Catalytic ozonation of acetone and toluene on alumina-supported manganese oxide

Abstract

Volatile organic compounds (VOCs) are important air pollutants that can have adverse health effects. Ozone-assisted catalytic oxidation (catalytic ozonation) is an effective technique for removal of VOCs from air. In this thesis, catalytic ozonation was used to remove two VOCs (acetone and toluene) from air by using γ-alumina-supported manganese oxide catalyst. This study addresses the nature and role of reaction intermediates, role of support, reaction kinetic and pathway, and removal of a binary mixture of VOCs. A combination of in situ diffuse reflectance infrared Fourier transform spectroscopy, X-ray spectroscopy techniques, and a number of temperature programmed analyses were used to achieve objectives of this investigation. Catalyst characterization showed that Mn2O3 was the dominant manganese phase of the catalyst. It was found that surface carboxylate intermediates were essential for an effective oxidation process, and they did not directly cause catalyst deactivation. Despite different chemical properties of acetone and toluene, surface carboxylates formed on alumina sites of the catalyst during catalytic ozonation of both VOCs. The presence of manganese sites was necessary for further oxidation of the surface carboxylates. At low reaction temperatures (e.g. 25 °C), undesired products such as acetic acid and formic acid accumulated on the surface of the catalyst and reduced the activity of the catalyst. Deactivation caused by these compounds could be reversed by heating the spent catalyst to 425 °C (under nitrogen flow) and desorbing the undesired products.

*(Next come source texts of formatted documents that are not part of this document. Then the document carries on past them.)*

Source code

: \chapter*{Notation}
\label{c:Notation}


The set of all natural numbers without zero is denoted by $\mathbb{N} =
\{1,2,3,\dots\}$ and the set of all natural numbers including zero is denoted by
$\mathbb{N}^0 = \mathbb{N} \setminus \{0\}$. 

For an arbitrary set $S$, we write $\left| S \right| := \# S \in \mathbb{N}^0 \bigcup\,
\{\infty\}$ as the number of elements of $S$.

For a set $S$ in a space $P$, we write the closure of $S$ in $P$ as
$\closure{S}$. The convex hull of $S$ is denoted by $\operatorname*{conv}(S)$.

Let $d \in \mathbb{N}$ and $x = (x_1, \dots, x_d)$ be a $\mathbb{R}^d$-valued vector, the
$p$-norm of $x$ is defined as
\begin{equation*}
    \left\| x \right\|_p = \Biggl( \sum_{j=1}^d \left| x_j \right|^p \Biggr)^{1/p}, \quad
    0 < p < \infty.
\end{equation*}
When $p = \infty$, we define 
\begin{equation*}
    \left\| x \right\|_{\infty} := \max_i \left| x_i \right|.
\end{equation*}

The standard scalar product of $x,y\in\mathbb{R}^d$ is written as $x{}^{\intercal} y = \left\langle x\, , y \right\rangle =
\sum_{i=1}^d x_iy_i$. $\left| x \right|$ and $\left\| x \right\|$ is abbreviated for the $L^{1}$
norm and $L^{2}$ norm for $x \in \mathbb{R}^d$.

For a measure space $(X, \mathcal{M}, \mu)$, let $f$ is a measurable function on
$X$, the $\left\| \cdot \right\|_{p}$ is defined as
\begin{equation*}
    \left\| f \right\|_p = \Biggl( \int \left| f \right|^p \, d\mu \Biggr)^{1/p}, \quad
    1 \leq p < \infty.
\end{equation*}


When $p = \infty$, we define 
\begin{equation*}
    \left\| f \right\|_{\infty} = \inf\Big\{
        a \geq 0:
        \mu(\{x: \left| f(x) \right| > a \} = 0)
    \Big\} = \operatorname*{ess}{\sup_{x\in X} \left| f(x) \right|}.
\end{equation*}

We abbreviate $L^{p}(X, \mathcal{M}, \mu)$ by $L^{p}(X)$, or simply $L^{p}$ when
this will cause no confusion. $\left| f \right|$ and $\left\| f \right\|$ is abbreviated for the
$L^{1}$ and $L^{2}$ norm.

Apparent activation energies of 33 and 40 kJ mole-1 were obtained for catalytic ozonation of toluene and acetone, respectively. Catalytic ozonation of the binary mixture of acetone and toluene was favourable for toluene conversion, and repressive for acetone conversion. Increase of reaction temperature (up to 90 °C) improved catalyst stability, increased removal of both VOCs, enhanced COx yield, and decreased the gap between toluene and acetone conversions. Findings from this work were used to propose possible reaction pathways for catalytic ozonation of acetone and toluene.